EXERCISE OBJECTIVE: What is needed is an exact copy of every entry below, with the pictures left out.

** MATERIALS PROVIDED follows **

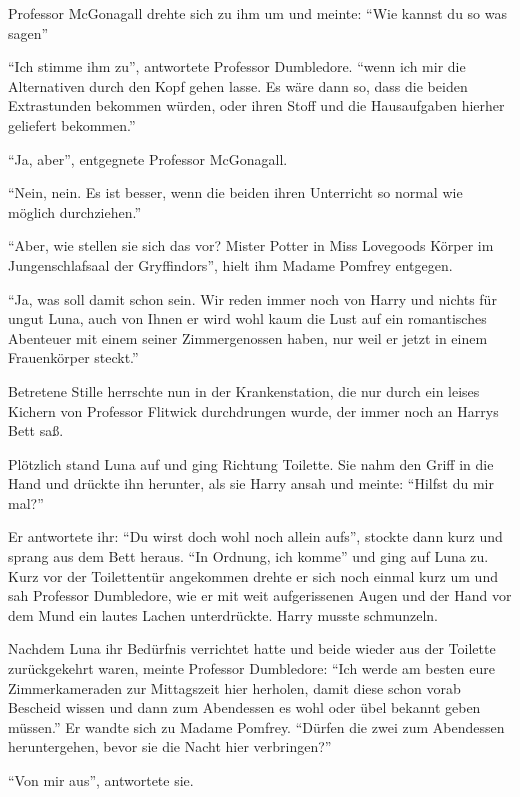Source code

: Professor McGonagall drehte sich zu ihm um und meinte: \enquote{Wie kannst du so was sagen\abs}

\enquote{Ich stimme ihm zu}, antwortete Professor Dumbledore. \enquote{wenn ich mir die Alternativen durch den Kopf gehen lasse. Es wäre dann so, dass die beiden Extrastunden bekommen würden, oder ihren Stoff und die Hausaufgaben hierher geliefert bekommen.}

\enquote{Ja, aber}, entgegnete Professor McGonagall.

\enquote{Nein, nein. Es ist besser, wenn die beiden ihren Unterricht so normal wie möglich durchziehen.}

\enquote{Aber, wie stellen sie sich das vor? Mister Potter in Miss Lovegoods Körper im Jungenschlafsaal der Gryffindors}, hielt ihm Madame Pomfrey entgegen.

\enquote{Ja, was soll damit schon sein. Wir reden immer noch von Harry \gst und nichts für ungut Luna, auch von Ihnen \gst er wird wohl kaum die Lust auf ein romantisches Abenteuer mit einem seiner Zimmergenossen haben, nur weil er jetzt in einem Frauenkörper steckt.}

Betretene Stille herrschte nun in der Krankenstation, die nur durch ein leises Kichern von Professor Flitwick durchdrungen wurde, der immer noch an Harrys Bett saß.

Plötzlich stand Luna auf und ging Richtung Toilette. Sie nahm den Griff in die Hand und drückte ihn herunter, als sie Harry ansah und meinte: \enquote{Hilfst du mir mal?}

Er antwortete ihr: \enquote{Du wirst doch wohl noch allein aufs\abs}, stockte dann kurz und sprang aus dem Bett heraus. \enquote{In Ordnung, ich komme} und ging auf Luna zu. Kurz vor der Toilettentür angekommen drehte er sich noch einmal kurz um und sah Professor Dumbledore, wie er mit weit aufgerissenen Augen und der Hand vor dem Mund ein lautes Lachen unterdrückte. Harry musste schmunzeln.

Nachdem Luna ihr Bedürfnis verrichtet hatte und beide wieder aus der Toilette zurückgekehrt waren, meinte Professor Dumbledore: \enquote{Ich werde am besten eure Zimmerkameraden zur Mittagszeit hier herholen, damit diese schon vorab Bescheid wissen und dann zum Abendessen es wohl oder übel bekannt geben müssen.} Er wandte sich zu Madame Pomfrey. \enquote{Dürfen die zwei zum Abendessen heruntergehen, bevor sie die Nacht hier verbringen?}

\enquote{Von mir aus}, antwortete sie.


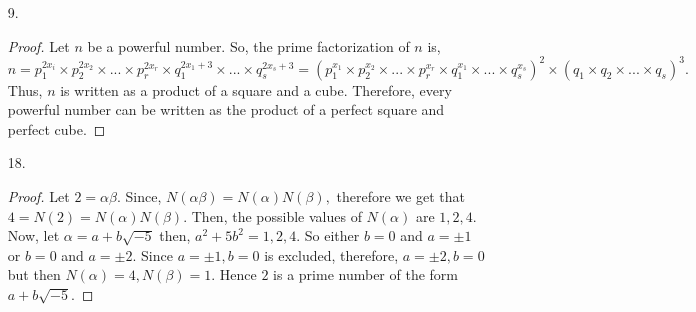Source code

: \documentclass[11pt]{article}
\theoremstyle{definition}
\newcommand{\Z}{\mathbb{Z}}
\begin{document}
\begin{enumerate}
    \begin{proof}
    Let $m\in \Z$ so that $d$ has no more than $m$ bits and that $q$ has $2m$ bits, appending extra 0 to the front of $q$ is necessary. Then, $m = O(\log_2q) = O(\log_2d)$. Then we can use the algorithm for dividing $q$ by $d$ in $O(m^2) = O(\log_2q\log_2d)$ bit operations. Now let $n$ be the number of steps needed in the Euclidean algorithm to find $(a, b).$ Then we know that $n = O(\log_2a).$ Let $q, r$, then the total number of bit operations for divisions in the Euclidean algorithm is $\sum_{i = 1}^n O(\log_2q\log_2r) = \sum_{i = 1}^nO(\log_2q\log_2b) = O(\log_2b\sum_{i = 1}^n\log_2q_i) = O(\log_2b\log\prod_{i=1}^nq_i.$ Dropping the remainders in each step of the Euclidean algorithm, the system of inequalities $r_i \geq r_{i+1}q_{i+1}$ for $i=0, 1, 2, ..., n-1$, multiplying these inequalities together yields $\prod_{i=0}^{n-1}r_i\geq \prod_{i=1}^lr_iq_i$. Cancelling common factors reduces this to $a = r_0 \geq r_n\prod_{i = 1}^n q_i.$ Therefore, from above, the total number of bit operations is $O(\log_2b\log_2\prod_{i=1}^nq_i) = O(\log_2b\log_2a) = O((\log_2a)^2).$
    \end{proof}
    
    \newpage
    \item [9. ]
    
    \begin{proof}
    Let $n$ be a powerful number. So, the prime factorization of $n$ is, $n = p_1^{2x_i} \times p_2^{2x_2} \times ... \times p_r^{2x_r} \times q_1^{2x_1+3} \times ... \times q_s^{2x_s+3} = (p_1^{x_1} \times p_2^{x_2} \times ... \times p_r^{x_r} \times q_1^{x_1} \times ... \times q_s^{x_s})^2\times(q_1\times q_2\times ... \times q_s)^3.$ Thus, $n$ is written as a product of a square and a cube. Therefore, every powerful number can be written as the product of a perfect square and perfect cube.
    \end{proof}
    
    \newpage
    \item [18. ]
    
    \begin{proof}
    Let $2 = \alpha\beta$. Since, $N(\alpha\beta) = N(\alpha)N(\beta),$ therefore we get that $4 = N(2) = N(\alpha)N(\beta).$ Then, the possible values of $N(\alpha)$ are $1, 2, 4$. Now, let $\alpha = a + b\sqrt{-5}$ then, $a^2 + 5b^2 = 1, 2, 4.$ So either $b=0$ and $a = \pm 1$ or $b = 0$ and $a = \pm 2.$ Since $a = \pm1, b =0$  is excluded, therefore, $a = \pm 2, b=0$ but then $N(\alpha) = 4, N(\beta) = 1.$ Hence $2$ is a prime number of the form $a + b\sqrt{-5}.$
    \end{proof}
    
\end{enumerate}
\end{document}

** End of MATERIALS PROVIDED **

ANSWER FOR THE TASK:
Source code

: Professor McGonagall drehte sich zu ihm um und meinte: \enquote{Wie kannst du so was sagen\abs}

\enquote{Ich stimme ihm zu}, antwortete Professor Dumbledore. \enquote{wenn ich mir die Alternativen durch den Kopf gehen lasse. Es wäre dann so, dass die beiden Extrastunden bekommen würden, oder ihren Stoff und die Hausaufgaben hierher geliefert bekommen.}

\enquote{Ja, aber}, entgegnete Professor McGonagall.

\enquote{Nein, nein. Es ist besser, wenn die beiden ihren Unterricht so normal wie möglich durchziehen.}

\enquote{Aber, wie stellen sie sich das vor? Mister Potter in Miss Lovegoods Körper im Jungenschlafsaal der Gryffindors}, hielt ihm Madame Pomfrey entgegen.

\enquote{Ja, was soll damit schon sein. Wir reden immer noch von Harry \gst und nichts für ungut Luna, auch von Ihnen \gst er wird wohl kaum die Lust auf ein romantisches Abenteuer mit einem seiner Zimmergenossen haben, nur weil er jetzt in einem Frauenkörper steckt.}

Betretene Stille herrschte nun in der Krankenstation, die nur durch ein leises Kichern von Professor Flitwick durchdrungen wurde, der immer noch an Harrys Bett saß.

Plötzlich stand Luna auf und ging Richtung Toilette. Sie nahm den Griff in die Hand und drückte ihn herunter, als sie Harry ansah und meinte: \enquote{Hilfst du mir mal?}

Er antwortete ihr: \enquote{Du wirst doch wohl noch allein aufs\abs}, stockte dann kurz und sprang aus dem Bett heraus. \enquote{In Ordnung, ich komme} und ging auf Luna zu. Kurz vor der Toilettentür angekommen drehte er sich noch einmal kurz um und sah Professor Dumbledore, wie er mit weit aufgerissenen Augen und der Hand vor dem Mund ein lautes Lachen unterdrückte. Harry musste schmunzeln.

Nachdem Luna ihr Bedürfnis verrichtet hatte und beide wieder aus der Toilette zurückgekehrt waren, meinte Professor Dumbledore: \enquote{Ich werde am besten eure Zimmerkameraden zur Mittagszeit hier herholen, damit diese schon vorab Bescheid wissen und dann zum Abendessen es wohl oder übel bekannt geben müssen.} Er wandte sich zu Madame Pomfrey. \enquote{Dürfen die zwei zum Abendessen heruntergehen, bevor sie die Nacht hier verbringen?}

\enquote{Von mir aus}, antwortete sie.


Source code

: \documentclass[11pt]{article}
\theoremstyle{definition}
\newcommand{\Z}{\mathbb{Z}}
\begin{document}
\begin{enumerate}
    \begin{proof}
    Let $m\in \Z$ so that $d$ has no more than $m$ bits and that $q$ has $2m$ bits, appending extra 0 to the front of $q$ is necessary. Then, $m = O(\log_2q) = O(\log_2d)$. Then we can use the algorithm for dividing $q$ by $d$ in $O(m^2) = O(\log_2q\log_2d)$ bit operations. Now let $n$ be the number of steps needed in the Euclidean algorithm to find $(a, b).$ Then we know that $n = O(\log_2a).$ Let $q, r$, then the total number of bit operations for divisions in the Euclidean algorithm is $\sum_{i = 1}^n O(\log_2q\log_2r) = \sum_{i = 1}^nO(\log_2q\log_2b) = O(\log_2b\sum_{i = 1}^n\log_2q_i) = O(\log_2b\log\prod_{i=1}^nq_i.$ Dropping the remainders in each step of the Euclidean algorithm, the system of inequalities $r_i \geq r_{i+1}q_{i+1}$ for $i=0, 1, 2, ..., n-1$, multiplying these inequalities together yields $\prod_{i=0}^{n-1}r_i\geq \prod_{i=1}^lr_iq_i$. Cancelling common factors reduces this to $a = r_0 \geq r_n\prod_{i = 1}^n q_i.$ Therefore, from above, the total number of bit operations is $O(\log_2b\log_2\prod_{i=1}^nq_i) = O(\log_2b\log_2a) = O((\log_2a)^2).$
    \end{proof}
    
    \newpage
    \item [9. ]
    
    \begin{proof}
    Let $n$ be a powerful number. So, the prime factorization of $n$ is, $n = p_1^{2x_i} \times p_2^{2x_2} \times ... \times p_r^{2x_r} \times q_1^{2x_1+3} \times ... \times q_s^{2x_s+3} = (p_1^{x_1} \times p_2^{x_2} \times ... \times p_r^{x_r} \times q_1^{x_1} \times ... \times q_s^{x_s})^2\times(q_1\times q_2\times ... \times q_s)^3.$ Thus, $n$ is written as a product of a square and a cube. Therefore, every powerful number can be written as the product of a perfect square and perfect cube.
    \end{proof}
    
    \newpage
    \item [18. ]
    
    \begin{proof}
    Let $2 = \alpha\beta$. Since, $N(\alpha\beta) = N(\alpha)N(\beta),$ therefore we get that $4 = N(2) = N(\alpha)N(\beta).$ Then, the possible values of $N(\alpha)$ are $1, 2, 4$. Now, let $\alpha = a + b\sqrt{-5}$ then, $a^2 + 5b^2 = 1, 2, 4.$ So either $b=0$ and $a = \pm 1$ or $b = 0$ and $a = \pm 2.$ Since $a = \pm1, b =0$  is excluded, therefore, $a = \pm 2, b=0$ but then $N(\alpha) = 4, N(\beta) = 1.$ Hence $2$ is a prime number of the form $a + b\sqrt{-5}.$
    \end{proof}
    
\end{enumerate}
\end{document}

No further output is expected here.